What beasts they are, they would bite your finger clean off in one snap guaranteed


----------



## white_blue_grey (Jan 23, 2009)

Murphy18 said:


> What beasts they are, they would bite your finger clean off in one snap guaranteed :nod:


yea, not just that, look at the color, impressive~~


----------



## khmerboiRED (Jul 15, 2008)

i would LOVE to own one of those...


----------



## Blue Flame (Jan 16, 2006)

What a waste of some beautiful fish.

I hate looking at stuff like this. It's against all that I stand for.


----------



## philbert (Mar 8, 2007)

holy moly


----------



## FEEFA (Nov 19, 2007)

Pretty huge pygos but sad to see


----------



## D.D.Denham (Aug 13, 2007)

...the bottom 2 pics look like Ternetzi, not Piraya.


----------



## philbert (Mar 8, 2007)

carbee said:


> ...the bottom 2 pics look like Ternetzi, not Piraya.


i agree.


----------



## nameless (Oct 17, 2006)

That's what i call a monster. Great pictures, sorry to see that they are dead, but it's interesting to note that they haven't lost their color.


----------



## Gordeez (Sep 21, 2003)

Blue Flame said:


> What a waste of some beautiful fish.
> 
> *I hate looking at stuff like this. It's against all that I stand for.*


what? People eating?..


----------



## Moondemon (Dec 9, 2006)

philbert said:


> ...the bottom 2 pics look like Ternetzi, not Piraya.


i agree.
[/quote]

True, but i believe they are piraya.. many piraya look like ternetzi.. different color scheme...


----------



## manuelmedina (Oct 27, 2008)

white_blue_grey said:


> Wild caught piraya, I dont think they can reach that size at home~~


if mine could only get like that


----------



## PygoLover (Mar 22, 2007)

defenitely ternetzi those ones in the bottom pics. damn, so huge!! And they have some impressive flames...wild fishes rocks!








Tommy


----------



## bigshawn (Dec 29, 2005)

beautifull, not tying to be a smart ass or anything but so far all Piraya's are wild caught......


----------



## Yanfloist (Oct 1, 2007)

they are too beautiful, i wish people would not fish them.


----------



## philbert (Mar 8, 2007)

Yanfloist said:


> they are too beautiful, i wish people would not fish them.
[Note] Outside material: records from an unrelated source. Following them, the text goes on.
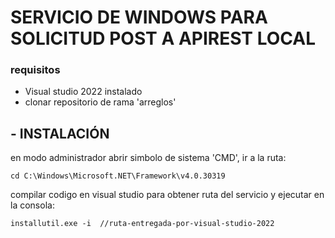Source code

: # SERVICIO DE WINDOWS PARA SOLICITUD POST A APIREST LOCAL
### requisitos
- Visual studio 2022 instalado
- clonar repositorio de rama 'arreglos'
## - INSTALACIÓN

en modo administrador abrir simbolo de sistema 'CMD', ir a la ruta:

`cd C:\Windows\Microsoft.NET\Framework\v4.0.30319`

compilar codigo en visual studio para obtener ruta del servicio y ejecutar en la consola:

`installutil.exe -i  //ruta-entregada-por-visual-studio-2022`


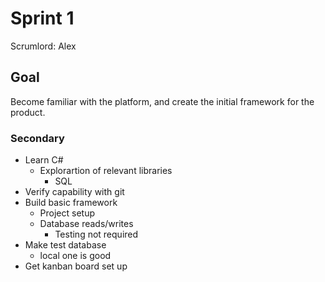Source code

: # Sprint 1
Scrumlord: Alex
## Goal
Become familiar with the platform, and create the initial framework for the product. 

### Secondary
* Learn C#
    - Explorartion of relevant libraries
        + SQL
* Verify capability with git
* Build basic framework
    - Project setup
    - Database reads/writes
        + Testing not required
* Make test database
    - local one is good
* Get kanban board set up



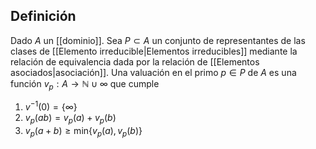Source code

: 
## Definición

Dado $A$ un [[dominio]]. Sea $P\subset A$ un conjunto de representantes de las clases de [[Elemento irreducible|Elementos irreducibles]] mediante la relación de equivalencia dada por la relación de [[Elementos asociados|asociación]]. Una valuación en el primo $p \in P$ de $A$ es una función $v_{p}:A\to \mathbb{N}\cup \infty$ que cumple
1. $v^{-1}(0)=\{\infty\}$
2. $v_{p}(ab)=v_{p}(a)+v_{p}(b)$
3. $v_{p}(a+b)\geq \text{min}\{ v_{p}(a),v_{p}(b) \}$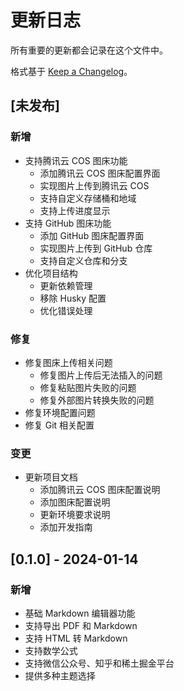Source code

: # 更新日志

所有重要的更新都会记录在这个文件中。

格式基于 [Keep a Changelog](https://keepachangelog.com/zh-CN/1.0.0/)。

## [未发布]

### 新增
- 支持腾讯云 COS 图床功能
  - 添加腾讯云 COS 图床配置界面
  - 实现图片上传到腾讯云 COS
  - 支持自定义存储桶和地域
  - 支持上传进度显示
- 支持 GitHub 图床功能
  - 添加 GitHub 图床配置界面
  - 实现图片上传到 GitHub 仓库
  - 支持自定义仓库和分支
- 优化项目结构
  - 更新依赖管理
  - 移除 Husky 配置
  - 优化错误处理

### 修复
- 修复图床上传相关问题
  - 修复图片上传后无法插入的问题
  - 修复粘贴图片失败的问题
  - 修复外部图片转换失败的问题
- 修复环境配置问题
- 修复 Git 相关配置

### 变更
- 更新项目文档
  - 添加腾讯云 COS 图床配置说明
  - 添加图床配置说明
  - 更新环境要求说明
  - 添加开发指南

## [0.1.0] - 2024-01-14

### 新增
- 基础 Markdown 编辑器功能
- 支持导出 PDF 和 Markdown
- 支持 HTML 转 Markdown
- 支持数学公式
- 支持微信公众号、知乎和稀土掘金平台
- 提供多种主题选择
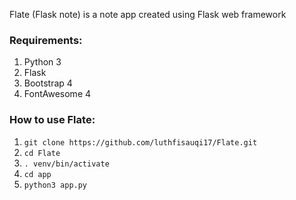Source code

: Flate (Flask note) is a note app created using Flask web framework

### Requirements:
1. Python 3
2. Flask
3. Bootstrap 4
4. FontAwesome 4

### How to use Flate:
1. `git clone https://github.com/luthfisauqi17/Flate.git`
2. `cd Flate`
3. `. venv/bin/activate`
4. `cd app`
5. `python3 app.py`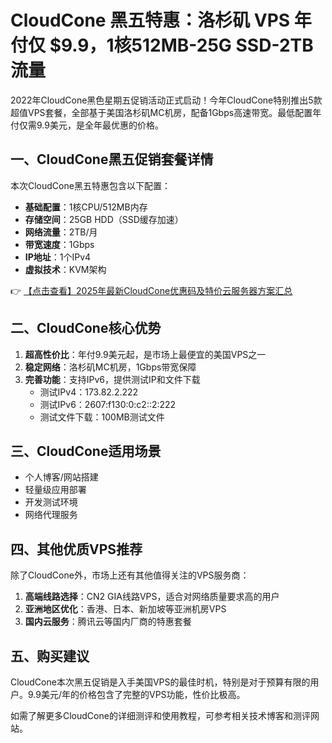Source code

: # CloudCone 黑五特惠：洛杉矶 VPS 年付仅 $9.9，1核512MB-25G SSD-2TB流量

2022年CloudCone黑色星期五促销活动正式启动！今年CloudCone特别推出5款超值VPS套餐，全部基于美国洛杉矶MC机房，配备1Gbps高速带宽。最低配置年付仅需9.9美元，是全年最优惠的价格。

## 一、CloudCone黑五促销套餐详情

本次CloudCone黑五特惠包含以下配置：
- **基础配置**：1核CPU/512MB内存
- **存储空间**：25GB HDD（SSD缓存加速）
- **网络流量**：2TB/月
- **带宽速度**：1Gbps
- **IP地址**：1个IPv4
- **虚拟技术**：KVM架构

👉 [【点击查看】2025年最新CloudCone优惠码及特价云服务器方案汇总](https://bit.ly/Cloudcone)

## 二、CloudCone核心优势

1. **超高性价比**：年付9.9美元起，是市场上最便宜的美国VPS之一
2. **稳定网络**：洛杉矶MC机房，1Gbps带宽保障
3. **完善功能**：支持IPv6，提供测试IP和文件下载
   - 测试IPv4：173.82.2.222
   - 测试IPv6：2607:f130:0:c2::2:222
   - 测试文件下载：100MB测试文件

## 三、CloudCone适用场景

- 个人博客/网站搭建
- 轻量级应用部署
- 开发测试环境
- 网络代理服务

## 四、其他优质VPS推荐

除了CloudCone外，市场上还有其他值得关注的VPS服务商：

1. **高端线路选择**：CN2 GIA线路VPS，适合对网络质量要求高的用户
2. **亚洲地区优化**：香港、日本、新加坡等亚洲机房VPS
3. **国内云服务**：腾讯云等国内厂商的特惠套餐

## 五、购买建议

CloudCone本次黑五促销是入手美国VPS的最佳时机，特别是对于预算有限的用户。9.9美元/年的价格包含了完整的VPS功能，性价比极高。

如需了解更多CloudCone的详细测评和使用教程，可参考相关技术博客和测评网站。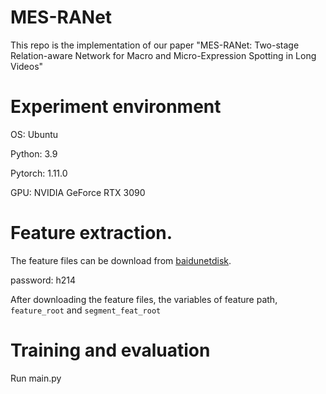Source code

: # MES-RANet
This repo is the implementation of our paper "MES-RANet: Two-stage Relation-aware Network for Macro and Micro-Expression Spotting in Long Videos"
# Experiment environment 
OS: Ubuntu

Python: 3.9

Pytorch: 1.11.0

GPU: NVIDIA GeForce RTX 3090

# Feature extraction.

The feature files can be download from [baidunetdisk](https://pan.baidu.com/s/11cznoUhZw6mF-QBx8nF4KA?pwd=h214).

password: h214

After downloading the feature files, the  variables of feature path, `feature_root` and `segment_feat_root`

# Training and evaluation
Run main.py


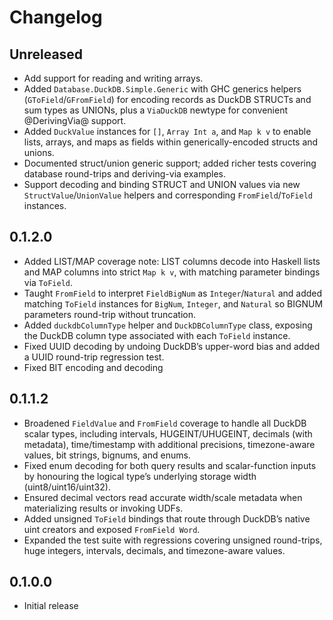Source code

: # Changelog

## Unreleased
- Add support for reading and writing arrays.
- Added `Database.DuckDB.Simple.Generic` with GHC generics helpers (`GToField`/`GFromField`) for encoding records as DuckDB STRUCTs and sum types as UNIONs, plus a `ViaDuckDB` newtype for convenient @DerivingVia@ support.
- Added `DuckValue` instances for `[]`, `Array Int a`, and `Map k v` to enable lists, arrays, and maps as fields within generically-encoded structs and unions.
- Documented struct/union generic support; added richer tests covering database round-trips and deriving-via examples.
- Support decoding and binding STRUCT and UNION values via new `StructValue`/`UnionValue` helpers and corresponding `FromField`/`ToField` instances.

## 0.1.2.0
- Added LIST/MAP coverage note: LIST columns decode into Haskell lists and MAP columns into strict `Map k v`, with matching parameter bindings via `ToField`.
- Taught `FromField` to interpret `FieldBigNum` as `Integer`/`Natural` and added matching `ToField` instances for `BigNum`, `Integer`, and `Natural` so BIGNUM parameters round-trip without truncation.
- Added `duckdbColumnType` helper and `DuckDBColumnType` class, exposing the DuckDB column type associated with each `ToField` instance.
- Fixed UUID decoding by undoing DuckDB’s upper-word bias and added a UUID round-trip regression test.
- Fixed BIT encoding and decoding

## 0.1.1.2
- Broadened `FieldValue` and `FromField` coverage to handle all DuckDB scalar types, including intervals, HUGEINT/UHUGEINT, decimals (with metadata), time/timestamp with additional precisions, timezone-aware values, bit strings, bignums, and enums.
- Fixed enum decoding for both query results and scalar-function inputs by honouring the logical type’s underlying storage width (uint8/uint16/uint32).
- Ensured decimal vectors read accurate width/scale metadata when materializing results or invoking UDFs.
- Added unsigned `ToField` bindings that route through DuckDB’s native uint creators and exposed `FromField Word`.
- Expanded the test suite with regressions covering unsigned round-trips, huge integers, intervals, decimals, and timezone-aware values.

## 0.1.0.0
- Initial release
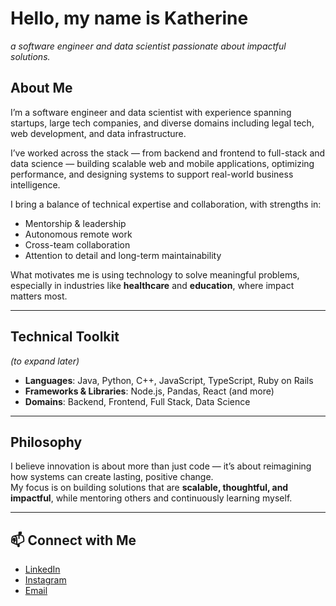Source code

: # Hello, my name is Katherine 
*a software engineer and data scientist passionate about impactful solutions.*

## About Me

I’m a software engineer and data scientist with experience spanning startups, large tech companies, and diverse domains including legal tech, web development, and data infrastructure.

I’ve worked across the stack — from backend and frontend to full-stack and data science — building scalable web and mobile applications, optimizing performance, and designing systems to support real-world business intelligence.

I bring a balance of technical expertise and collaboration, with strengths in:
- Mentorship & leadership  
- Autonomous remote work  
- Cross-team collaboration  
- Attention to detail and long-term maintainability  

What motivates me is using technology to solve meaningful problems, especially in industries like **healthcare** and **education**, where impact matters most.

---

## Technical Toolkit
*(to expand later)*

- **Languages**: Java, Python, C++, JavaScript, TypeScript, Ruby on Rails  
- **Frameworks & Libraries**: Node.js, Pandas, React (and more)  
- **Domains**: Backend, Frontend, Full Stack, Data Science  

---

## Philosophy
I believe innovation is about more than just code — it’s about reimagining how systems can create lasting, positive change.  
My focus is on building solutions that are **scalable, thoughtful, and impactful**, while mentoring others and continuously learning myself.

---

## 📫 Connect with Me
- [LinkedIn](https://www.linkedin.com/in/katherinesdd53)
- [Instagram](https://instagram.com/photography_project_nyc)
- [Email](mailto:katherinesdd53@gmail.com)

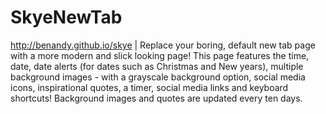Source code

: # SkyeNewTab
http://benandy.github.io/skye | Replace your boring, default new tab page with a more modern and slick looking page! This page features the time, date, date alerts (for dates such as Christmas and New years), multiple background images - with a grayscale background option, social media icons, inspirational quotes, a timer, social media links and keyboard shortcuts! Background images and quotes are updated every ten days.
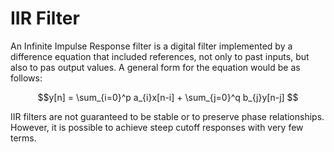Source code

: # IIR Filter
An Infinite Impulse Response filter is a digital filter implemented by a difference equation that included references, not only to past inputs, but also to pas output values. A general form for the equation would be as follows:

$$y[n] = \sum_{i=0}^p a_{i}x[n-i] + \sum_{j=0}^q b_{j}y[n-j] $$

IIR filters are not guaranteed to be stable or to preserve phase relationships. However, it is possible to achieve steep cutoff responses with very few terms.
they are definitely beautiful, but really? they fish all of our fish except RBPs and send them to us. so how can you wish they wouldnt fish for them? bc they died? thousands of fish have died in transport as casualties of our hobby. so should we not keep Ps? and if those fish are going to be eaten by people who are we to judge that? are you against the salmon in the grocery store too? or any seafood for that matter? or do you just draw the line at pirayas? sorry, but that made no sense to me.


----------



## robert69 (Jul 16, 2005)

Damn! Those are the biggest P's I have ever seen! I thought Frankenstein was big until I saw these....


----------



## Dawgz (Aug 18, 2005)

These arnt as big as Frankenstein.

The second pic, u can see how far back that guy is compared to that fish being so close to the camera, etc.

even though, theyse are awsome fish.


----------



## NakedSavage (Apr 9, 2008)

Dawgz said:


> These arnt as big as Frankenstein.
> 
> The second pic, u can see how far back that guy is compared to that fish being so close to the camera, etc.
> 
> even though, theyse are awsome fish.


Agreed, hes holding it far away from himself, fishermen do it to make it look bigger, lol Great fish tho, would give anything to own one like that.


----------



## Smoogle (Jan 8, 2009)

Isn't a good indicator for a fish's size is how big it is relative to its eye? I know with a lot of animals the eyes never grow throughout their whole lives, leaving thigns like catfish with tiny eyes when they get huge, is this true for p's?


----------



## ALESSANDRO (Jun 26, 2006)

I love theme, very amazon fish


----------



## Dawgz (Aug 18, 2005)

ALESSANDRO said:


> I love theme, very amazon fish


1 of the top 5 things that come from brazil 

Adriana Lima
more Models
more models
even more models
Piraya


----------



## Eating Machine (Jan 27, 2006)

It almost boggles the mind to think how many massive 2 foot Piraya are out there, swimming around, wild and free.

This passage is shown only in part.